OK, first of all, thanks to 'TheHewsonFamily' who initiated the thread 'Les Arcs Battle Plan' a link has been provided which is the best I've seen: here

It explains it all really.

I obtained our SANEF badge from the office on the right hand side, just before the entry péage on the east side of Reims on the A4. There's a lay-by. HOWEVER, the Reims interchange was altered last November, with an autoroute bypass to the south, which joins the A4 further east of that original péage. The option does remain to come off the A26 as before, and drive through Reims to reach the péage.

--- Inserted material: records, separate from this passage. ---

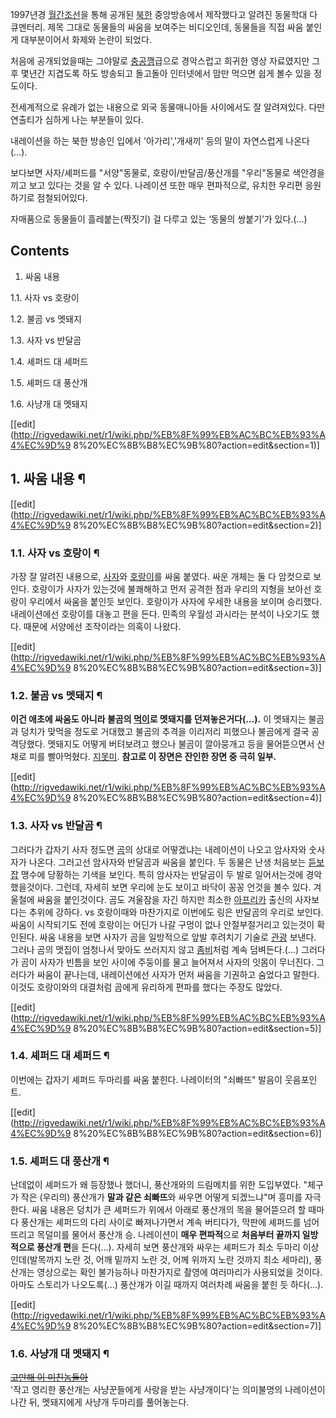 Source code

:1997년경 [월간조선](%EC%9B%94%EA%B0%84%EC%A1%B0%EC%84%A0.md)을 통해 공개된
[북한](%EB%B6%81%ED%95%9C.md) 중앙방송에서 제작했다고 알려진 동물학대 다큐멘터리. 제목 그대로 동물들의 싸움을
보여주는 비디오인데, 동물들을 직접 싸움 붙인게 대부분이어서 화제와 논란이 되었다.

  

처음에 공개되었을때는 그야말로 [충공깽](%EC%B6%A9%EA%B3%B5%EA%B9%BD.md)급으로 경악스럽고 희귀한 영상
자료였지만 그 후 몇년간 지겹도록 하도 방송되고 돌고돌아 인터넷에서 맘만 먹으면 쉽게 볼수 있을 정도이다.

  

전세계적으로 유례가 없는 내용으로 외국 동물매니아들 사이에서도 잘 알려져있다. 다만 연출티가 심하게 나는 부분들이 있다.

  

내레이션을 하는 북한 방송인 입에서 '아가리','개새끼' 등의 말이 자연스럽게 나온다(…).

  

보다보면 사자/셰퍼드를 "서양"동물로, 호랑이/반달곰/풍산개를 "우리"동물로 색안경을 끼고 보고 있다는 것을 알 수 있다. 나레이션 또한
매우 편파적으로, 유치한 우리편 응원하기로 점철되어있다.

  

자매품으로 동물들이 흘레붙는(짝짓기) 걸 다루고 있는 ‘동물의 쌍붙기’가 있다.(…)

  

## Contents

    

1. 싸움 내용 
    

1.1. 사자 vs 호랑이

1.2. 불곰 vs 멧돼지

1.3. 사자 vs 반달곰

1.4. 셰퍼드 대 셰퍼드

1.5. 셰퍼드 대 풍산개

1.6. 사냥개 대 멧돼지

  

[[edit](http://rigvedawiki.net/r1/wiki.php/%EB%8F%99%EB%AC%BC%EB%93%A4%EC%9D%9
8%20%EC%8B%B8%EC%9B%80?action=edit&section=1)]

## 1. 싸움 내용 ¶

[[edit](http://rigvedawiki.net/r1/wiki.php/%EB%8F%99%EB%AC%BC%EB%93%A4%EC%9D%9
8%20%EC%8B%B8%EC%9B%80?action=edit&section=2)]

### 1.1. 사자 vs 호랑이 ¶

가장 잘 알려진 내용으로, [사자](%EC%82%AC%EC%9E%90.md)와
[호랑이](%ED%98%B8%EB%9E%91%EC%9D%B4.md)를 싸움 붙였다. 싸운 개체는 둘 다 암컷으로 보인다. 호랑이가
사자가 있는것에 불쾌해하고 먼저 공격한 점과 우리의 지형을 보아선 호랑이 우리에서 싸움을 붙인듯 보인다. 호랑이가 사자에 우세한 내용을
보이며 승리했다. 내레이션에선 호랑이를 대놓고 편을 든다. 민족의 우월성 과시라는 분석이 나오기도 했다. 때문에 서양에선 조작이라는 의혹이
나왔다.

  

[[edit](http://rigvedawiki.net/r1/wiki.php/%EB%8F%99%EB%AC%BC%EB%93%A4%EC%9D%9
8%20%EC%8B%B8%EC%9B%80?action=edit&section=3)]

### 1.2. 불곰 vs 멧돼지 ¶

**이건 애초에 싸움도 아니라 불곰의 [먹이](%EB%A8%B9%EC%9D%B4.md)로 멧돼지를 던져놓은거다(…).** 이 멧돼지는 불곰과 덩치가 맞먹을 정도로 거대했고 불곰의 추격을 이리저리 피했으나 불곰에게 결국 공격당했다. 멧돼지도 어떻게 버텨보려고 했으나 불곰이 깔아뭉개고 등을 물어뜯으면서 산채로 피를 빨아먹혔다. [지못미](%EC%A7%80%EB%AA%BB%EB%AF%B8.md). **참고로 이 장면은 잔인한 장면 중 극히 일부.**

  

[[edit](http://rigvedawiki.net/r1/wiki.php/%EB%8F%99%EB%AC%BC%EB%93%A4%EC%9D%9
8%20%EC%8B%B8%EC%9B%80?action=edit&section=4)]

### 1.3. 사자 vs 반달곰 ¶

그러다가 갑자기 사자 정도면 [곰](%EA%B3%B0.md)의 상대로 어떻겠냐는 내레이션이 나오고 암사자와 숫사자가 나온다. 그러고선
암사자와 반달곰과 싸움을 붙인다. 두 동물은 난생 처음보는 [듣보잡](%EB%93%A3%EB%B3%B4%EC%9E%A1.md) 맹수에
당황하는 기색을 보인다. 특히 암사자는 반달곰이 두 발로 일어서는것에 경악했을것이다. 그런데, 자세히 보면 우리에 눈도 보이고 바닥이 꽁꽁
언것을 볼수 있다. 겨울철에 싸움을 붙인것이다. 곰도 겨울잠을 자긴 하지만 최소한
[아프리카](%EC%95%84%ED%94%84%EB%A6%AC%EC%B9%B4.md) 출신의 사자보다는 추위에 강하다. vs 호랑이때와
마찬가지로 이번에도 링은 반달곰의 우리로 보인다. 싸움이 시작되기도 전에 호랑이는 어딘가 나갈 구멍이 없나 안절부절거리고 있는것이 확인된다.
싸움 내용을 보면 사자가 곰을 일방적으로 앞발 후려치기 기술로 [관광](%EA%B4%80%EA%B4%91.md) 보낸다. 그러나 곰의
맷집이 엄청나서 맞아도 쓰러지지 않고 [좀비](%EC%A2%80%EB%B9%84.md)처럼 계속 덤벼든다.(...) 그러다가 곰이
사자가 빈틈을 보인 사이에 주둥이를 물고 늘어져서 사자의 잇몸이 무너진다. 그러다가 싸움이 끝나는데, 내레이션에선 사자가 먼저 싸움을
기권하고 숨었다고 말한다. 이것도 호랑이와의 대결처럼 곰에게 유리하게 편파를 했다는 주장도 많았다.

  

[[edit](http://rigvedawiki.net/r1/wiki.php/%EB%8F%99%EB%AC%BC%EB%93%A4%EC%9D%9
8%20%EC%8B%B8%EC%9B%80?action=edit&section=5)]

### 1.4. 셰퍼드 대 셰퍼드 ¶

이번에는 갑자기 셰퍼드 두마리를 싸움 붙힌다. 나레이터의 "쇠빠뜨" 발음이 웃음포인트.

  

[[edit](http://rigvedawiki.net/r1/wiki.php/%EB%8F%99%EB%AC%BC%EB%93%A4%EC%9D%9
8%20%EC%8B%B8%EC%9B%80?action=edit&section=6)]

### 1.5. 셰퍼드 대 풍산개 ¶

난데없이 셰퍼드가 왜 등장했나 했더니, 풍산개와의 드림메치를 위한 도입부였다. "체구가 작은 (우리의) 풍산개가 **말과 같은 쇠빠뜨**와
싸우면 어떻게 되겠느냐"며 흥미를 자극한다. 싸움 내용은 덩치가 큰 셰퍼드가 위에서 아래로 풍산개의 목을 물어뜯으려 할 때마다 풍산개는
셰퍼드의 다리 사이로 빠져나가면서 계속 버티다가, 막판에 셰퍼드를 넘어뜨리고 목덜미를 물어서 풍산개 승. 나레이션이 **매우 편파적**으로
**처음부터 끝까지 일방적으로 풍산개 편**을 든다(...). 자세히 보면 풍산개와 싸우는 셰퍼드가 최소 두마리 이상인데(발목까지 노란 것,
어깨 밑까지 노란 것, 어께 위까지 노란 것까지 최소 세마리), 풍산개는 영상으로는 확인 불가능하나 마찬가지로 촬영에 여러마리가 사용되었을
것이다. 아마도 스토리가 나오도록(...) 풍산개가 이길 때까지 여러차례 싸움을 붙힌 듯 하다(...).

  

[[edit](http://rigvedawiki.net/r1/wiki.php/%EB%8F%99%EB%AC%BC%EB%93%A4%EC%9D%9
8%20%EC%8B%B8%EC%9B%80?action=edit&section=7)]

### 1.6. 사냥개 대 멧돼지 ¶

<del>[고만해 이 미친놈들아](%EA%B3%A0%EB%A7%8C%ED%95%B4%20%EC%9D%B4%20%EB%AF%B8%EC%B9%9C%EB%86%88%EB%93%A4%EC%95%84.md)</del>  
'작고 영리한 풍산개는 사냥꾼들에게 사랑을 받는 사냥개이다'는 의미불명의 나레이션이 나간 뒤, 멧돼지에게 사냥개 두마리를 풀어놓는다.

I'm not aware of SANEF altering anything, and my most recent statement, debiting my Nationwide Gold card was 10/11/2010.

Edit: I tell a lie, the last time we used the télépéage was the 13th of November, and the bill is dated 30/11/2010.


----------



## TheHewsonFamily (Nov 16, 2010)

I have been looking into the same issue myself and have found the following link that may be of help:

http://www.tolltickets.com/country/france/libert.aspx?lang=en-GB

edit: as is mentioned above  You dont have to trawl through my ramblings, questions and concerns about our first big trip away now


----------



## kayjaybe (Apr 15, 2010)

TheHewsonFamily said:


> I have been looking into the same issue myself and have found the following link that may be of help:
> 
> http://www.tolltickets.com/country/france/libert.aspx?lang=en-GB


Yes, that is the company I mentioned above but I had shortened the url. Their fee for the box is much cheaper than Sanef etc but they charge a daily fee after 22 days and 9% of your tolls. I was wondering if you could, for short trips, order the box and send it back within 22 days and pay only the deposit which is why I would like to hear from someone who has used because, as the cliché has it, if something looks to good to be true it usually isn't


----------



## PeterandLinda (Feb 21, 2009)

Unless we move our account from Nationwide to Santander with the required investment we seem doomed to a lifetime of trying to reach the change from the machine then !


----------